Les États sont rarement les grands criminels des relations internationales dans le rapport des films à l’ennemi. Dans l’immense majorité des films, n’ennemi n’est pas l’URSS. Dans les quelques cas où le « méchant » fait partie du bloc soviétique, il s’agit de membres qui agissent pour leur propre compte, y compris au détriment de leur patrie. En effet, au début le SMERSH, l’organisation de contre-espionnage soviétique, qui a réellement existé durant la II Guerre Mondiale, est l’ennemi principal du MI-6. Néanmoins, déjà à partir de son deuxième film Bons baisers de Russie, Rosa Klebb, ancien agent du SMERSH, s’associe à SPECTRE, l’organisation criminelle récurrente dans les films et qui, par hasard, a son siège à Paris. De plus, si bien SMERSH est parfois mentionné dans les films des années 1960, il n’apparait jamais.

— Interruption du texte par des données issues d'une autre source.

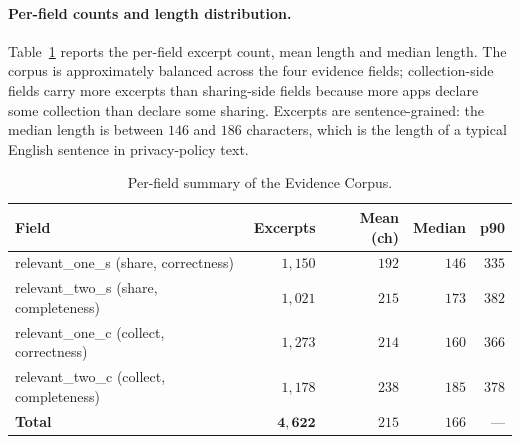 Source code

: \documentclass[11pt,a4paper]{article}
\newcommand{\dec}[1]{\textsf{#1}}
\begin{document}
\paragraph{Per-field counts and length distribution.}
Table~\ref{tab:corpus} reports the per-field excerpt count, mean
length and median length. The corpus is approximately balanced across
the four evidence fields; collection-side fields carry more excerpts
than sharing-side fields because more apps declare some collection
than declare some sharing. Excerpts are sentence-grained: the median
length is between $146$ and $186$ characters, which is the length of
a typical English sentence in privacy-policy text.

\begin{table}[t]
\centering\small
\caption{Per-field summary of the Evidence Corpus.}
\label{tab:corpus}
\begin{tabular}{lrrrr}
\toprule
Field & Excerpts & Mean (ch) & Median & p90 \\
\midrule
\dec{relevant\_one\_s} (share, correctness)    & $1{,}150$ & $192$ & $146$ & $335$ \\
\dec{relevant\_two\_s} (share, completeness)   & $1{,}021$ & $215$ & $173$ & $382$ \\
\dec{relevant\_one\_c} (collect, correctness)  & $1{,}273$ & $214$ & $160$ & $366$ \\
\dec{relevant\_two\_c} (collect, completeness) & $1{,}178$ & $238$ & $185$ & $378$ \\
\midrule
\textbf{Total}                                  & $\mathbf{4{,}622}$ & $215$ & $166$ & --- \\
\bottomrule
\end{tabular}
\end{table}
\end{document}

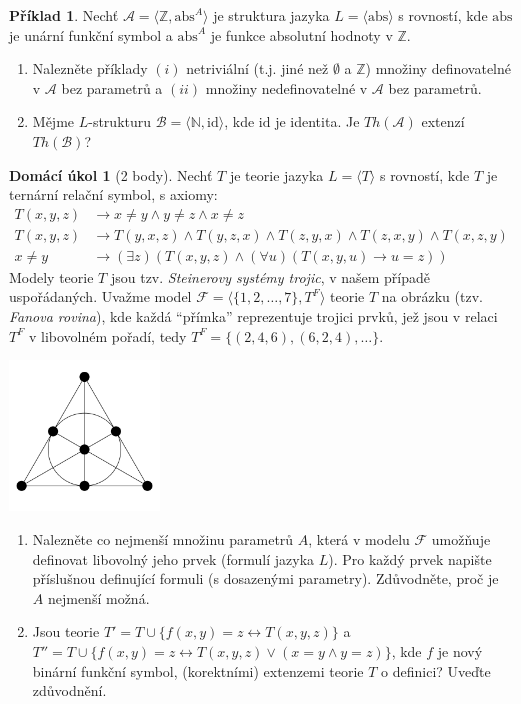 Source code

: \documentclass[a4paper]{article}
\theoremstyle{definition}
\newtheorem{problem}{Příklad}
\newtheorem*{ukol}{Domácí úkol}
\begin{document}
\medskip\begin{problem} %
Nechť $\mathcal{A}=\langle\mathbb{Z},\mathrm{abs}^A \rangle$ je struktura jazyka $L=\langle \mathrm{abs} \rangle$ s rovností, kde $\mathrm{abs}$ je unární funkční symbol a $\mathrm{abs}^A$ je funkce absolutní hodnoty v $\mathbb{Z}$.
\begin{enumerate}
    \item Nalezněte příklady $(i)$ netriviální (t.j. jiné než $\emptyset$ a $\mathbb{Z}$) množiny definovatelné v $\mathcal{A}$ bez parametrů a $(ii)$ množiny nedefinovatelné v $\mathcal{A}$ bez parametrů.
    \item Mějme $L$-strukturu $\mathcal{B}=\langle\mathbb{N},\mathrm{id} \rangle$, kde $\mathrm{id}$ je identita. Je $Th(\mathcal{A})$ extenzí $Th(\mathcal{B})$?
\end{enumerate}
\end{problem}


\medskip\begin{ukol}[2 body]
    Nechť $T$ je teorie jazyka $L=\langle T \rangle$ s rovností, kde $T$ je ternární relační symbol, s axiomy:
    \begin{align*}
        T(x,y,z)&\to x\ne y \wedge y\ne z \wedge x\ne z \\
        T(x,y,z)&\to T(y,x,z)\wedge T(y,z,x)\wedge T(z,y,x)\wedge T(z,x,y)\wedge T(x,z,y)\\
        x\ne y &\to (\exists z)(T(x,y,z)\wedge(\forall u)(T(x,y,u)\to u=z))
    \end{align*}
    Modely teorie $T$ jsou tzv. \emph{Steinerovy systémy trojic}, v našem případě uspořádaných. Uvažme model $\mathcal{F}=\langle \{1,2,\dots,7\},T^F\rangle$ teorie $T$ na obrázku (tzv. \emph{Fanova rovina}), kde každá ``přímka'' reprezentuje trojici prvků, jež jsou v relaci $T^F$ v libovolném pořadí, tedy $T^F=\{(2,4,6),(6,2,4),\dots\}$.
    \begin{center}
        \includegraphics[height=4cm]{files/fano.png}  
    \end{center}
    \begin{enumerate}        
        \item Nalezněte co nejmenší množinu parametrů $A$, která v modelu $\mathcal{F}$ umožňuje definovat libovolný jeho prvek (formulí jazyka $L$). Pro každý prvek napište příslušnou definující formuli (s dosazenými parametry). Zdůvodněte, proč je $A$ nejmenší možná.
        \item Jsou teorie $T'=T \cup \{f(x,y)=z \leftrightarrow T(x,y,z)\}$ a $T''=T\cup \{f(x,y)=z \leftrightarrow T(x,y,z) \vee (x=y \wedge y=z)\}$, kde $f$ je nový binární funkční symbol, (korektními) extenzemi teorie $T$ o definici? Uveďte zdůvodnění.
    \end{enumerate} 
\end{ukol}
\end{document}
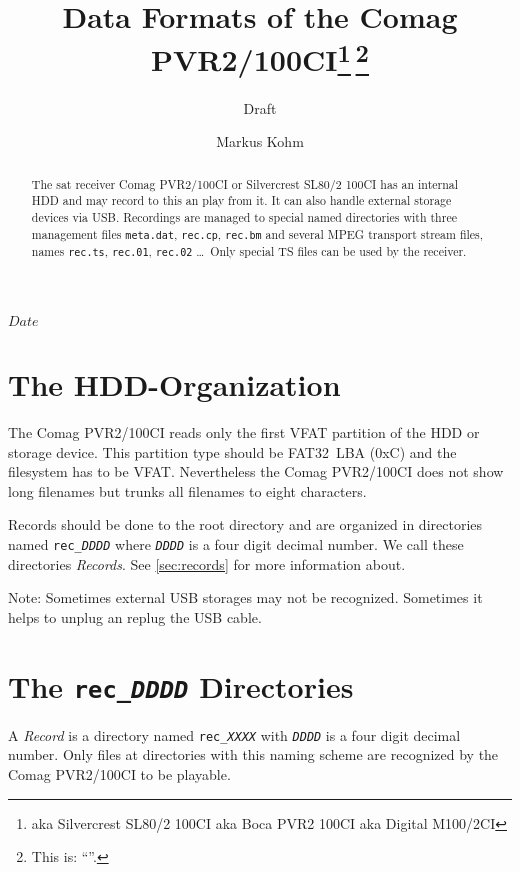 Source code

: \documentclass{scrartcl}
\newcommand*{\Comag}{Comag PVR2/100CI\xspace}
\newcommand*{\Silvercrest}{Silvercrest SL80/2 100CI\xspace}
\newcommand*{\Boca}{Boca PVR2 100CI\xspace}
\newcommand*{\Digital}{Digital M100/2CI\xspace}
\begin{document}
\pdfbookmark[1]{\Comag}{title}
\title{Data Formats of the \Comag\footnote{aka
    \Silvercrest aka \Boca aka \Digital}\,\footnote{This is: ``\SVNId''.}}
\subtitle{Draft}
\author{Markus Kohm}
\SVNdate $Date$
\maketitle
\begin{abstract}
  The sat receiver \Comag or \Silvercrest has an internal HDD and may record
  to this an play from it. It can also handle external storage devices via
  USB. Recordings are managed to special named directories with three
  management files \texttt{meta.dat}, \texttt{rec.cp}, \texttt{rec.bm} and
  several MPEG transport stream files, names \texttt{rec.ts}, \texttt{rec.01},
  \texttt{rec.02} \dots\@\ Only special TS files can be used by the receiver.
\end{abstract}

\tableofcontents

\section{The HDD-Organization}
\label{sec:hdd-organization}

The \Comag reads only the first VFAT partition of the HDD or storage
device. This partition type should be FAT32~LBA (0xC) and the filesystem has
to be VFAT. Nevertheless the \Comag does not show long filenames but trunks
all filenames to eight characters.

Records should be done to the root directory and are organized in directories
named \texttt{rec\_\textit{DDDD}} where \texttt{\textit{DDDD}} is a four digit
decimal number. We call these directories \emph{Records}. See
\autoref{sec:records} for more information about.

Note: Sometimes external USB storages may not be recognized. Sometimes it
helps to unplug an replug the USB cable.

\section{The \texttt{rec\_\textit{DDDD}} Directories}
\label{sec:records}

A \emph{Record} is a directory named \texttt{rec\_\textit{XXXX}} with
\texttt{\textit{DDDD}} is a four digit decimal number. Only files at
directories with this naming scheme are recognized by the \Comag to be
playable.
\end{document}
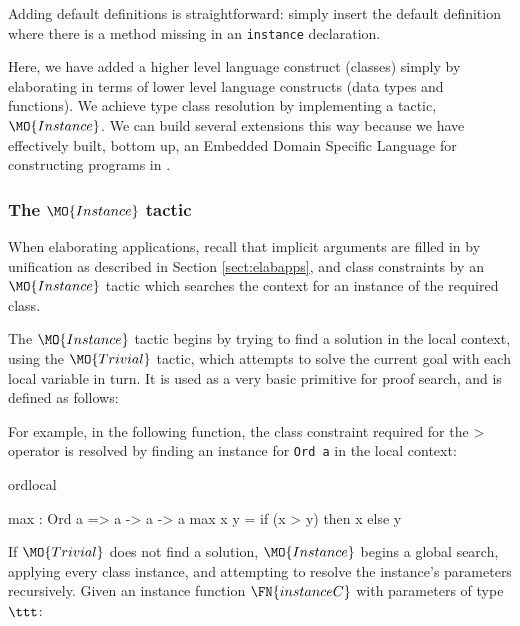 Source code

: Adding default definitions is straightforward: simply insert the default definition where
there is a method missing in an \texttt{instance} declaration.

Here, we have added a higher level language construct
(classes) simply by elaborating in terms of lower level language constructs
(data types and functions).  We achieve type class resolution by implementing a
tactic, $\MO{Instance}$.  We can build several extensions this way because we
have effectively built, bottom up, an Embedded Domain Specific Language for
constructing programs in \TT{}.

\subsubsection{The $\MO{Instance}$ tactic}

\label{sect:instance}

When elaborating applications, recall that implicit arguments are filled in by
unification as described in Section \ref{sect:elabapps}, and class
constraints by an $\MO{Instance}$ tactic which searches the context for an
instance of the required class. 

The $\MO{Instance}$ tactic begins by trying to find a solution in the local context,
using the $\MO{Trivial}$ tactic, which attempts
to solve the current goal with each local variable in turn. It is used as a very
basic primitive for proof search, and is defined as follows:


For example, in the following function, the class constraint required for
the $\texttt{>}$ operator is resolved by finding an instance for \texttt{Ord a}
in the local context:

\begin{SaveVerbatim}{ordlocal}

max : Ord a => a -> a -> a
max x y = if (x > y) then x else y

\end{SaveVerbatim}

If $\MO{Trivial}$ does not find a solution, $\MO{Instance}$ begins a global search,
applying every class instance, and attempting to resolve the instance's parameters
recursively. Given an instance function $\FN{instanceC}$ with parameters
of type $\ttt$:

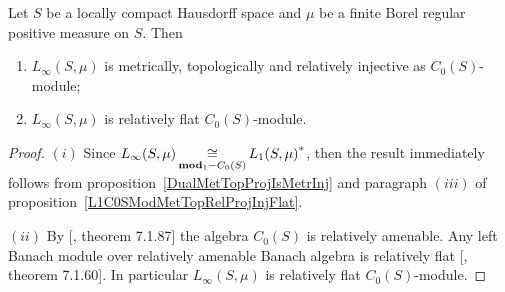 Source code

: \begin{proposition}\label{LinftyC0SModMetTopRelProjIngFlat} Let $S$ be a locally
compact Hausdorff space and $\mu$ be a finite Borel regular positive measure on
$S$. Then

\begin{enumerate}[label = (\roman*)]
    \item $L_\infty(S,\mu)$ is metrically, topologically and relatively 
    injective as $C_0(S)$-module;

    \item $L_\infty(S,\mu)$ is relatively flat $C_0(S)$-module.
\end{enumerate}
\end{proposition}
\begin{proof} $(i)$ Since
$L_\infty(S,\mu)\mathop{\mathbin{\cong}}\limits_{\mathbf{mod}_1-C_0(S)}{L_1(S,\mu)}^*$, then the result
immediately follows from proposition~\ref{DualMetTopProjIsMetrInj} and paragraph
$(iii)$ of proposition~\ref{L1C0SModMetTopRelProjInjFlat}.

$(ii)$ By [\cite{HelBanLocConvAlg}, theorem 7.1.87] the algebra $C_0(S)$ is
relatively amenable. Any left Banach module over relatively amenable Banach
algebra is relatively flat [\cite{HelBanLocConvAlg}, theorem 7.1.60]. In
particular $L_\infty(S,\mu)$ is relatively flat $C_0(S)$-module.
\end{proof}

De manière opposée, SPECTRE n’a pas une nationalité précise : quelques éléments ont une connotation soviétique, mais jamais de façon explicite. Par exemple, son leader Ernst Blofeld, est d’origine polonaise selon Fleming, mais dans les films, les différents acteurs qui ont joué son rôle avaient des accents slaves très différents. Un autre signe qui pourrait nous faire croire à une tendance plutôt soviétique est l’uniforme de Blofeld, qui apparaît toujours habillé avec une veste de style militaire à col mao. De cette façon, SPECTRE met de facto les deux blocs pratiquement au même niveau : il représente un ennemi commun. L’URSS n’est pas démonisée, même si comme dans On ne vit que deux fois (1967), les deux blocs s’accusent et la tension, toujours évidente entre eux augmente ; une tension qui est recherchée et mis à profit par  le SPECTRE. L’ennemi comme ancien communiste traitre à son pays est assez récurrent. Dangereusement Vôtre (1985) part de ce même principe, avec Zorin, un agent du bloc soviétique infiltré qui désobéit les ordres et avoue « Je ne me considère plus comme un agent du KGB ».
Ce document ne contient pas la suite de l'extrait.